Rojava. Sei anni fa l’attacco turco contro i curdi

di Shorsh Surme –

Sono passati sei anni dell’occupazione di Afrin, città della Siria situata nella regione curda del Rojava: il primo gennaio 2018, nel completo silenzio dei media internazionali e contro il diritto internazionale di sovranità territoriale il “sultano” turco Recep Tayyp Erdogan ordinava l’arresto dei giovani che protestavano contro l’occupazione della Turchia, paese membro della Nato e del Consiglio d’Europa.

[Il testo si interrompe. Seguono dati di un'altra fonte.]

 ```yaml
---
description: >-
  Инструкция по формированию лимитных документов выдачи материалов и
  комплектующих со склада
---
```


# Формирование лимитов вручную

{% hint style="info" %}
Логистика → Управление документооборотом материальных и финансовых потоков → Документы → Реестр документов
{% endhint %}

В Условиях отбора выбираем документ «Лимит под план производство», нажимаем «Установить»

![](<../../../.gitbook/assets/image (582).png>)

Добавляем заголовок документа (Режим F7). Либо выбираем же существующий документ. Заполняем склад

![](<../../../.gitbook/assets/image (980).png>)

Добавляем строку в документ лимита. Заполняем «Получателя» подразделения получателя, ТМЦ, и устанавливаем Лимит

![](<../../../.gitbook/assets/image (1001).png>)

L’occupazione della città, arrivata dopo 58 giorni di attacchi da parte dei turchi e dei loro alleati dell’Esercito nazionale siriano (Sna) si è tradotta con arresti, scontri e la fuga di 350mila persone.
A distanza di 6 anni permangono le violazioni dei diritti civili e umani, i saccheggi, le violenze, la deforestazione dell’intera regione, e ancora non vi sono segnali di miglioramento della situazione.
Sei anni fa le bombe caddero non solo su Afrin, bensì anche i villaggi e distretti circostanti di Ramo, Schise, Bulbul, Smera, Indireste, Malati e Serena.
Durante l’attacco numerose case civili, scuole, edifici governativi, ospedali, moschee, siti storici e sacri, furono bombardati e distrutti.
Gruppi armati hanno rapirono decine 8.500 curdi per estorcere denaro alle loro famiglie, e il destino di 2mila di loro rimane ancora oggi sconosciuto. Distrutti anche molti siti archeologici, come pure furono tagliate centinaia di migliaia di piante di ulivo al fine di azzerare la produzione e colpire l’economia locale.
Oggi i dati demografici indicano la crescita della popolazione araba dovuta all’immigrazione e all’occupazione delle case abbandonate o espropriate ai curdi.